Q: What is the “least understood branch of government?”

A: Most people are aware that our government has three separate and co-equal branches: the executive branch, the legislative branch and the judicial branch. However, the judicial branch is often the least understood, perhaps in part because judges do so much of their important work in court rooms not regularly visited by most members of the public. Also, judicial candidates are not allowed to make issue-based campaign promises about how they will decide cases, since judges are required to make fair and impartial decisions based on the facts of a case, current law, rules of evidence and constitutional law.

Q: What, exactly, does the judicial branch do?

A: The judiciary plays a critical role in the operation of the checks and balances that allows our government to reflect the will of the people while protecting the rights of all individuals.
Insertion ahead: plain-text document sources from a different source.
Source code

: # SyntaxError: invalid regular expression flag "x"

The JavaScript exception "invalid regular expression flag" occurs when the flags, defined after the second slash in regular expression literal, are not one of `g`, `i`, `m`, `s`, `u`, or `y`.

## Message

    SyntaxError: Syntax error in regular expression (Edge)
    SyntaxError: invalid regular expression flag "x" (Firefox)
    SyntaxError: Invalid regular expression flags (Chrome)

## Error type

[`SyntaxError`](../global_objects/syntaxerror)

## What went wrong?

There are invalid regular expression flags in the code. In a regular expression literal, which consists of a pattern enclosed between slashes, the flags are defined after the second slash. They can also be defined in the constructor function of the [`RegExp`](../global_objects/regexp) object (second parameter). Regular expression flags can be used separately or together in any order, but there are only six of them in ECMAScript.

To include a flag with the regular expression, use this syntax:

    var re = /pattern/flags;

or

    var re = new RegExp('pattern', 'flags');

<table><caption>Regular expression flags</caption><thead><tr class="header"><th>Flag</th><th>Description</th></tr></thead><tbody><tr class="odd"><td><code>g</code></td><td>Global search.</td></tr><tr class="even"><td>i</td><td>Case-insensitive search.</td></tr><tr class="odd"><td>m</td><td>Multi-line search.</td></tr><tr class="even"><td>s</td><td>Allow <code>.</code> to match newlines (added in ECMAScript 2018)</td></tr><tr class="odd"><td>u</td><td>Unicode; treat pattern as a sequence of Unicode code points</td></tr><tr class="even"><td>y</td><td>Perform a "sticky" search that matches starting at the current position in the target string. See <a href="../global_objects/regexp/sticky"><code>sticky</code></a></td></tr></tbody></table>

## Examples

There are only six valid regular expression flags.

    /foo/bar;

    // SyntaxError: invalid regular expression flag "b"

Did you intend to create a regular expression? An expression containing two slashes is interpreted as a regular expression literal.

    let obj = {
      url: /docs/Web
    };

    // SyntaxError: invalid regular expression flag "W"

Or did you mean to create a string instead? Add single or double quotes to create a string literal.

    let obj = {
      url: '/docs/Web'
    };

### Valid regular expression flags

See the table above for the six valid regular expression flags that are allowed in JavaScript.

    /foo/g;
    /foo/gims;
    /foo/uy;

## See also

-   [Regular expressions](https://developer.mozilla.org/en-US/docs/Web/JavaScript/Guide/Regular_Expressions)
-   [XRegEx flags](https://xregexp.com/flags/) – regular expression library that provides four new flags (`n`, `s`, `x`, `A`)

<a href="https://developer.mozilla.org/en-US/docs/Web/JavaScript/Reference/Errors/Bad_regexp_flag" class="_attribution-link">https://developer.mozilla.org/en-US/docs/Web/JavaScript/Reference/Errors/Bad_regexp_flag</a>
This duty requires judicial independence.

Q: What is judicial independence?

A: Judicial independence is the freedom to make decisions based on the law and constitutions rather than on what voters or special interest groups may want. It leads to fair and impartial courts.

Q: What qualities may foster judicial independence?

A: Each judge brings to the bench educational and professional credentials, as well as a host of life experiences that help form their perspectives. Including judges who reflect diversity on the bench is one way of expanding perspectives within the judiciary while maintaining fairness and impartiality.